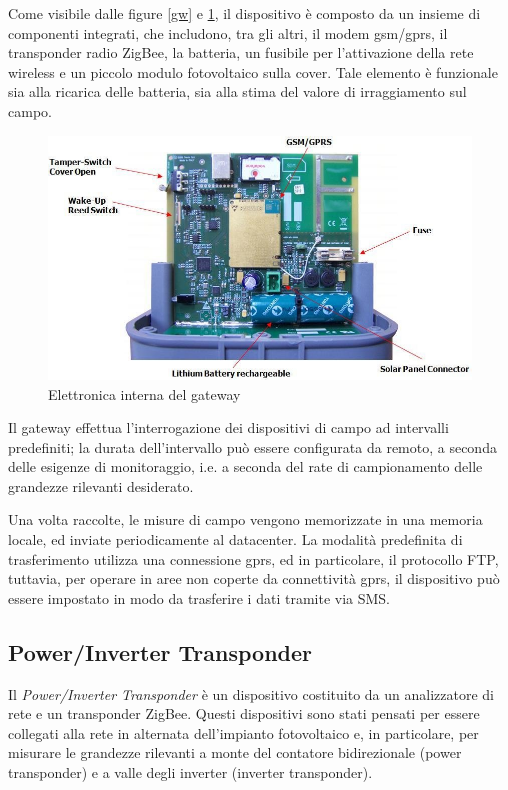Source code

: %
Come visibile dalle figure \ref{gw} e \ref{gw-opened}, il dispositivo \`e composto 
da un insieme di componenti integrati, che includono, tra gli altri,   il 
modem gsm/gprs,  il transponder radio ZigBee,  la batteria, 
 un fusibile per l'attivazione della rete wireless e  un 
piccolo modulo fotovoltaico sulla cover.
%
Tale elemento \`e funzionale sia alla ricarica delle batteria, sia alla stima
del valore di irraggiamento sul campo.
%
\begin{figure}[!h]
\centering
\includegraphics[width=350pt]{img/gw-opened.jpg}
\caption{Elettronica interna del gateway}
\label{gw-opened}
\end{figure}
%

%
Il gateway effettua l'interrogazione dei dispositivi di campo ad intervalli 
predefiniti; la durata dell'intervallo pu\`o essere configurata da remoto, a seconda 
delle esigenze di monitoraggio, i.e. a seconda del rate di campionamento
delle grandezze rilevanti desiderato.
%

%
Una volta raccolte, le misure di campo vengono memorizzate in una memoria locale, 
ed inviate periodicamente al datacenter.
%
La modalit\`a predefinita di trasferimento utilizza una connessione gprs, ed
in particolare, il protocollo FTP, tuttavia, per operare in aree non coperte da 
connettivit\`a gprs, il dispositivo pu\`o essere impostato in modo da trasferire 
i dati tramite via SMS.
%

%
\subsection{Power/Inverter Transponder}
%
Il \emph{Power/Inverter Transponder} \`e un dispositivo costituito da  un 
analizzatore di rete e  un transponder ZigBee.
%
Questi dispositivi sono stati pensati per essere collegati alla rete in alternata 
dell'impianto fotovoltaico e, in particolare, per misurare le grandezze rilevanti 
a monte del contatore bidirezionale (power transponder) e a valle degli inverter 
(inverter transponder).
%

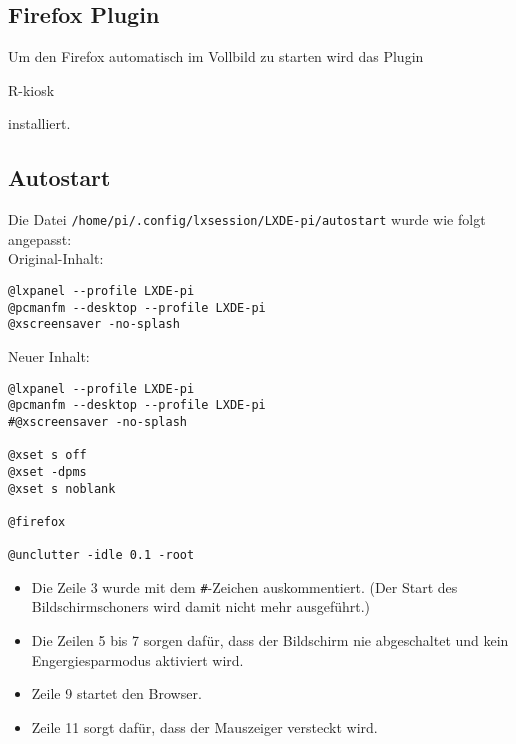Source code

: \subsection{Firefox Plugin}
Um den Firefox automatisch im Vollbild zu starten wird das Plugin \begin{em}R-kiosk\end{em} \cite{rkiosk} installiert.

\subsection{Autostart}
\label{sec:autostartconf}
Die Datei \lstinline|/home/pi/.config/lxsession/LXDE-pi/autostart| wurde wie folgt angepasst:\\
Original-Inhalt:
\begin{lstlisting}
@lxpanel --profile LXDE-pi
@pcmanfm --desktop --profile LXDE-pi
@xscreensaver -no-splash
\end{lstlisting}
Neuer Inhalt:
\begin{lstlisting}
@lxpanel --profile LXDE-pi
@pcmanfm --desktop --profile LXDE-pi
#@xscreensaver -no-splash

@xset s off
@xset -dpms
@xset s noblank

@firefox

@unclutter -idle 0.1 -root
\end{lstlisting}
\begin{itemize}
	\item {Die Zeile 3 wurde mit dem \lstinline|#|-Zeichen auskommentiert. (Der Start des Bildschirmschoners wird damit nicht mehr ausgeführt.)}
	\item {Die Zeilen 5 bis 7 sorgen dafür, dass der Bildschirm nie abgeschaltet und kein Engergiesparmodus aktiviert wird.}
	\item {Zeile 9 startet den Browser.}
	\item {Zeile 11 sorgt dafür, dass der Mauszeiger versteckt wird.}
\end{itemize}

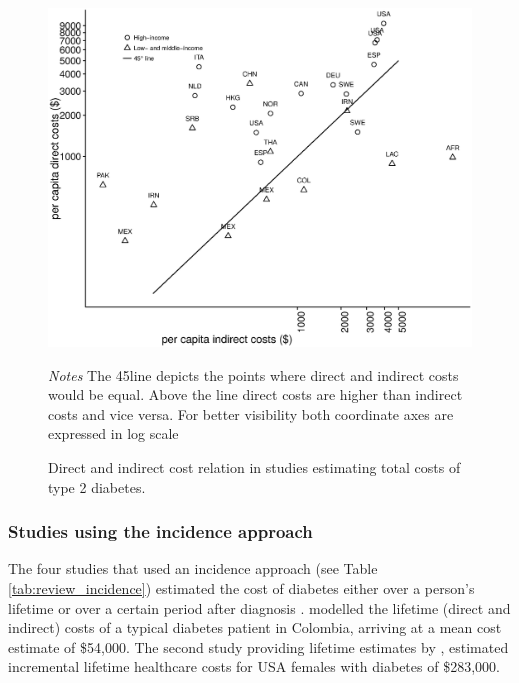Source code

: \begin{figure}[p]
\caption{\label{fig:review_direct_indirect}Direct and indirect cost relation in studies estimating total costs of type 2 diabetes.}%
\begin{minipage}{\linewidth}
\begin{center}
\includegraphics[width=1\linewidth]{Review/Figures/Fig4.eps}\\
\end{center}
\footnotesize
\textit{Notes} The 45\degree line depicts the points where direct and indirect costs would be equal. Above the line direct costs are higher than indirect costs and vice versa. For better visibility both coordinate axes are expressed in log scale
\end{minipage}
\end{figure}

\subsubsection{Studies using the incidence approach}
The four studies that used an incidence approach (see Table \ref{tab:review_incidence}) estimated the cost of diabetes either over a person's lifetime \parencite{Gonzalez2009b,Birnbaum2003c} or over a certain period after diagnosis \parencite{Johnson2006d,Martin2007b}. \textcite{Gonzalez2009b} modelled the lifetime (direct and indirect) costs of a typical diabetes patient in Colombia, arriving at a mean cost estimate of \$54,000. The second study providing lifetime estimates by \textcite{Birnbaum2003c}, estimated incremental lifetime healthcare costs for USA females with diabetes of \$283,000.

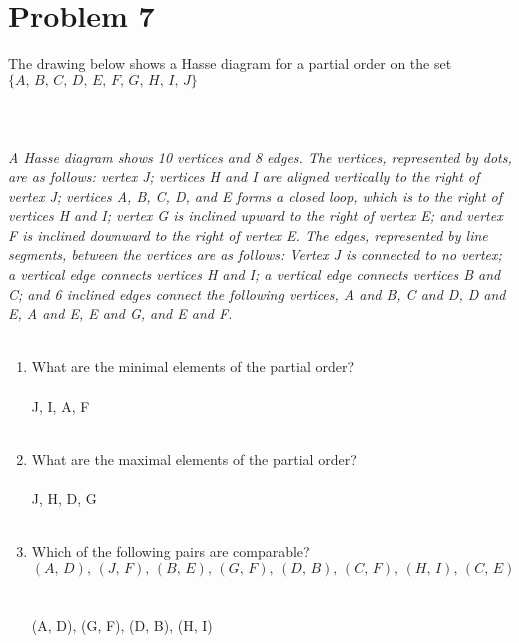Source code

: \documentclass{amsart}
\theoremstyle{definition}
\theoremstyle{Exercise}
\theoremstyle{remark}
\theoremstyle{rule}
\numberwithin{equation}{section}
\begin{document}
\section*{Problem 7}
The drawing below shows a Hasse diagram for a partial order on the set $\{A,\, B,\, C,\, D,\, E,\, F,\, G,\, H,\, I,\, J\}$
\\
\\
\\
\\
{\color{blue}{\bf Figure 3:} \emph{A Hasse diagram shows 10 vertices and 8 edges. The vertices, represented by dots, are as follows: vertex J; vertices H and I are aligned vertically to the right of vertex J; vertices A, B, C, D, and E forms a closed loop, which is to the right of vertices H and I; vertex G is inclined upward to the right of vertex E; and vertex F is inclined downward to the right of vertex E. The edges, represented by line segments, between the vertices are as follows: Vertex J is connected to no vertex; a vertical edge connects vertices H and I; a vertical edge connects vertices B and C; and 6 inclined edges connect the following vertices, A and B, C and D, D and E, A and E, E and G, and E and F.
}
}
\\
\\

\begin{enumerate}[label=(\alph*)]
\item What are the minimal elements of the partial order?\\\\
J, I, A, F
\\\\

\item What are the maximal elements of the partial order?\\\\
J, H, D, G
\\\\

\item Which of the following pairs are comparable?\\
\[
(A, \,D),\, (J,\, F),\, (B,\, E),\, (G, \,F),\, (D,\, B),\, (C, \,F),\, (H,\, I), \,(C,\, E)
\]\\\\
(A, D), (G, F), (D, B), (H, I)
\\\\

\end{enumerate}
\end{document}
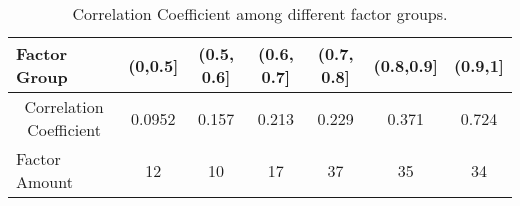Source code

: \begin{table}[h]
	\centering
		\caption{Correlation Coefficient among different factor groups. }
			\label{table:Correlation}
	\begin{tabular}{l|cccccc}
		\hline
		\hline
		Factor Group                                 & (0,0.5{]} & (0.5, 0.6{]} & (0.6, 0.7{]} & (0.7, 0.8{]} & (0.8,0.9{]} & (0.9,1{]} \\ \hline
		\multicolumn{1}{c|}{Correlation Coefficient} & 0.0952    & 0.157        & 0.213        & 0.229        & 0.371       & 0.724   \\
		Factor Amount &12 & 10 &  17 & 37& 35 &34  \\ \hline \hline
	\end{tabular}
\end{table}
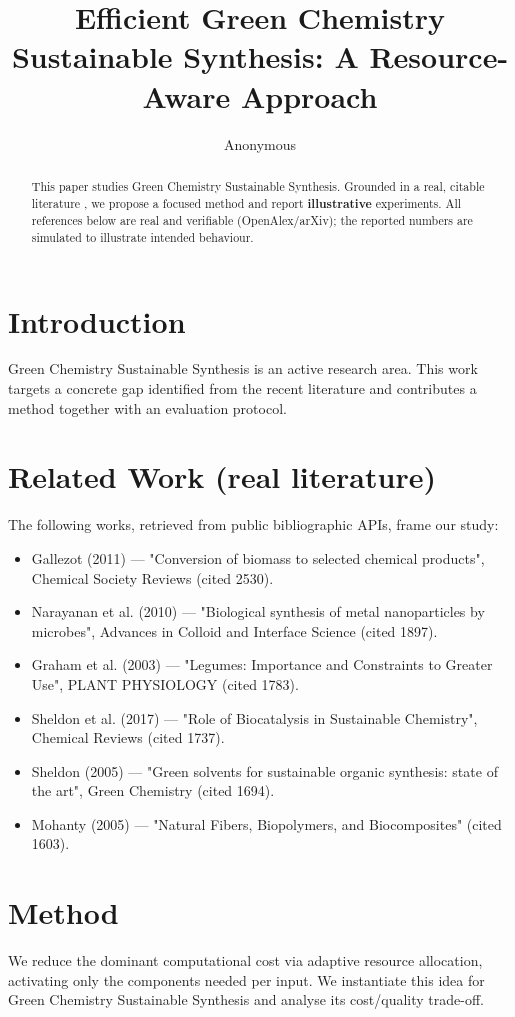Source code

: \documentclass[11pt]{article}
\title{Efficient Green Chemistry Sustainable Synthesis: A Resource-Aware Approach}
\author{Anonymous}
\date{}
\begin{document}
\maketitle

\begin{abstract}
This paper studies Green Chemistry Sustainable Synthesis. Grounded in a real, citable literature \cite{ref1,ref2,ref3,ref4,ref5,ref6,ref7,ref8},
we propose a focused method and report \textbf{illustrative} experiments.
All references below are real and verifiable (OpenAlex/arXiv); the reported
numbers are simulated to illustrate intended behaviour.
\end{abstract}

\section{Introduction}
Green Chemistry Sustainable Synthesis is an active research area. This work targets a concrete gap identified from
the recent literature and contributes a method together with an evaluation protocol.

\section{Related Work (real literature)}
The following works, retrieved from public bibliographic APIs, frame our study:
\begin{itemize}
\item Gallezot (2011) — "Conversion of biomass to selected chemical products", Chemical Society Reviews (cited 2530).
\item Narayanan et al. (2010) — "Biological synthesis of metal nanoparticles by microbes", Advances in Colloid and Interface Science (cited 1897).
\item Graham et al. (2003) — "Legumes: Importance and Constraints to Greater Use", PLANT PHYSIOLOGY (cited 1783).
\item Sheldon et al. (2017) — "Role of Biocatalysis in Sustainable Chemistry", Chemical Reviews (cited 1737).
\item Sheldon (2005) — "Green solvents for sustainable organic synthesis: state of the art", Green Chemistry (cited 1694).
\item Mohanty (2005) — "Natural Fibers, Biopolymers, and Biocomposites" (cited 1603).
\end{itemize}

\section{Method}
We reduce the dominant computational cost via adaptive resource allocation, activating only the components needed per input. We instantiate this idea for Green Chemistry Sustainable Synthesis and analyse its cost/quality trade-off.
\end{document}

■ ■ ■

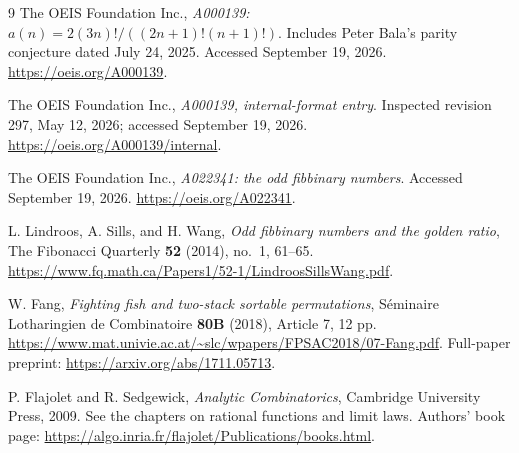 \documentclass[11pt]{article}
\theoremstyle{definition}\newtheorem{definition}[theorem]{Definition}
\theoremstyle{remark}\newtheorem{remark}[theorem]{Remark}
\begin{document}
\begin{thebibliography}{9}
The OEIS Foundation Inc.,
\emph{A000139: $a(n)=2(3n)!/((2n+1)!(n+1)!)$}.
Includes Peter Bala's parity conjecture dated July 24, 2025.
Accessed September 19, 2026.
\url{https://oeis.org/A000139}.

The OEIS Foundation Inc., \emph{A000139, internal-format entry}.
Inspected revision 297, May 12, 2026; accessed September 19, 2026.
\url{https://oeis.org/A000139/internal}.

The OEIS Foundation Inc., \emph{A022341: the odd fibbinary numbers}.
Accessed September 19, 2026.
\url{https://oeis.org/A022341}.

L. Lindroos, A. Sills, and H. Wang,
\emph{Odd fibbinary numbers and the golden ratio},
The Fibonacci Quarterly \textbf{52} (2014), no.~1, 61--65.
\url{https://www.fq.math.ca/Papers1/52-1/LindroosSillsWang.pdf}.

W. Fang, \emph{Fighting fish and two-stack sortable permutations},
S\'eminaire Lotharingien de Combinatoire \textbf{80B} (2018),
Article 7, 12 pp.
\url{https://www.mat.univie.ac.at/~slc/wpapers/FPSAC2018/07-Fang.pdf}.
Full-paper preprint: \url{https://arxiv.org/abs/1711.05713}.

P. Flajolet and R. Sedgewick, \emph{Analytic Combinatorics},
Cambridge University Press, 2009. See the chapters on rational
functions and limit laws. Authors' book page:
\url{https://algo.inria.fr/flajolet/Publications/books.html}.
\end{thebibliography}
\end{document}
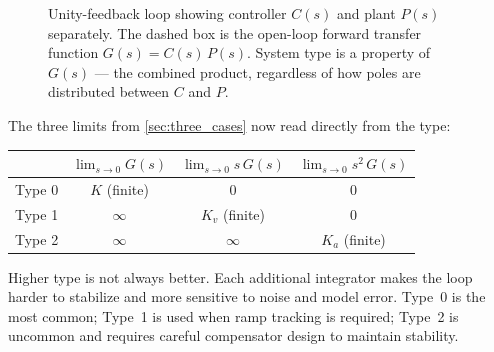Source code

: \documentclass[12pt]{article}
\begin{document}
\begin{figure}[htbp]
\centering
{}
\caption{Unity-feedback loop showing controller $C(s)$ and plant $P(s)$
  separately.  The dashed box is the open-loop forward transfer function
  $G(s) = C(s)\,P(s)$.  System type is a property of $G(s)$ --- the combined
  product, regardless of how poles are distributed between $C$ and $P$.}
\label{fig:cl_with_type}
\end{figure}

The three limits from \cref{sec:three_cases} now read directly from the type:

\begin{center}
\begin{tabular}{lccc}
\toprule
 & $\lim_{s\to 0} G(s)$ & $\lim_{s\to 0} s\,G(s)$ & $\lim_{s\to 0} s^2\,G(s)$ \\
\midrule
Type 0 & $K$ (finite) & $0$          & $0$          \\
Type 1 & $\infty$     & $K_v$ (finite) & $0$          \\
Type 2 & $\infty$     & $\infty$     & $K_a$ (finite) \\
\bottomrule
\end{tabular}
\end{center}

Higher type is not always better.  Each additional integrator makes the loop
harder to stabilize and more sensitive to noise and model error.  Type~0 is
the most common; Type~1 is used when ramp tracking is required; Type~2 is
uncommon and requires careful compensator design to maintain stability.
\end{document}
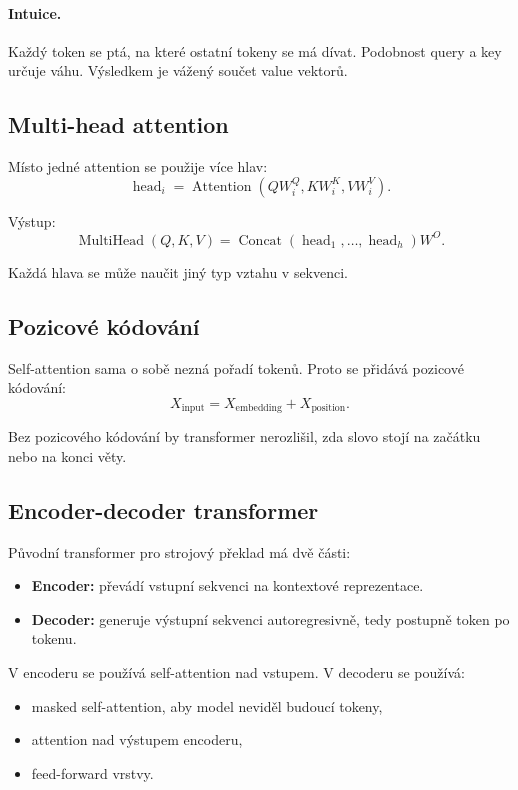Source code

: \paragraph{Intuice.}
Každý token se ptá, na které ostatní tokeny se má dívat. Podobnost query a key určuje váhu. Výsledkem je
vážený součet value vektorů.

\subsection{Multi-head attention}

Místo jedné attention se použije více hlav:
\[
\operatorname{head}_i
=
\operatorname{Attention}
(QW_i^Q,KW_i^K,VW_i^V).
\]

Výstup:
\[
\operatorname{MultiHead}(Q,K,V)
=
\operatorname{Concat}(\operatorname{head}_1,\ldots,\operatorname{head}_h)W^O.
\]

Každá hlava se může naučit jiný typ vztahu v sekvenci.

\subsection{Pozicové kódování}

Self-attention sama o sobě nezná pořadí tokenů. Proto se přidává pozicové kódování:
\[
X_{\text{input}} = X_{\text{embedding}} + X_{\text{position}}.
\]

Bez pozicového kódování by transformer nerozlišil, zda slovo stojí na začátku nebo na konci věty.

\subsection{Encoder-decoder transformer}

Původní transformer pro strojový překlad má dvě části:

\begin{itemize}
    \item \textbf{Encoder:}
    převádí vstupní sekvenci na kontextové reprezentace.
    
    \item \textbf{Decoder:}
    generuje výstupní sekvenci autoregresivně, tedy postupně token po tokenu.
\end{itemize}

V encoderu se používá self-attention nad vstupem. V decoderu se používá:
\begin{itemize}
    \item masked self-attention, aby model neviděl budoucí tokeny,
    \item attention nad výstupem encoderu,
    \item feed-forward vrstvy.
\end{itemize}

■ ■ ■

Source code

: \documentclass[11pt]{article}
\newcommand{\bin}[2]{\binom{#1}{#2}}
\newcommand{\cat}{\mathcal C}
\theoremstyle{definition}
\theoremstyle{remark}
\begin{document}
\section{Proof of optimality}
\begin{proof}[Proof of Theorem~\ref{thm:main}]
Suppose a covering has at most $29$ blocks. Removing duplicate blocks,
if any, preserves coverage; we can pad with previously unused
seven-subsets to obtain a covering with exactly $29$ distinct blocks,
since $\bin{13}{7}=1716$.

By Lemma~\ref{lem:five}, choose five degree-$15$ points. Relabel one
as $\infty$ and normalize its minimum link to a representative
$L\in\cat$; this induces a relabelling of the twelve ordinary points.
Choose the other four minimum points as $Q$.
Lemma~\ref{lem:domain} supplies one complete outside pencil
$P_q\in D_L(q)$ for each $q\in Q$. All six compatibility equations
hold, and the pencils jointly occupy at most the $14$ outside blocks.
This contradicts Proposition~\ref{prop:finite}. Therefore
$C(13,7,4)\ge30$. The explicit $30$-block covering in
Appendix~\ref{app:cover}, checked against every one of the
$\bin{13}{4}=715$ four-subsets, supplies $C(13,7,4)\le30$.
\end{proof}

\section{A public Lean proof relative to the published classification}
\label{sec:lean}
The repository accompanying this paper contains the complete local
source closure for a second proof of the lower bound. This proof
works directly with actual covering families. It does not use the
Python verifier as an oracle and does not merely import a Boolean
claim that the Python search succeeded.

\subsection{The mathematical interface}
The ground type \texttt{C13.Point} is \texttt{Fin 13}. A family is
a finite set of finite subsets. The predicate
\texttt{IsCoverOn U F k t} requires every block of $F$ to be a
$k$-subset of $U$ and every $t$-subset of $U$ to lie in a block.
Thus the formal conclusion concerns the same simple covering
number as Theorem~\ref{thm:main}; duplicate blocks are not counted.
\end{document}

■ ■ ■

-- YOUR INSTRUCTIONS --
For the records above, state how many lines include the string "textbf", giving the number and nothing else.

-- TASK RESPONSE --
5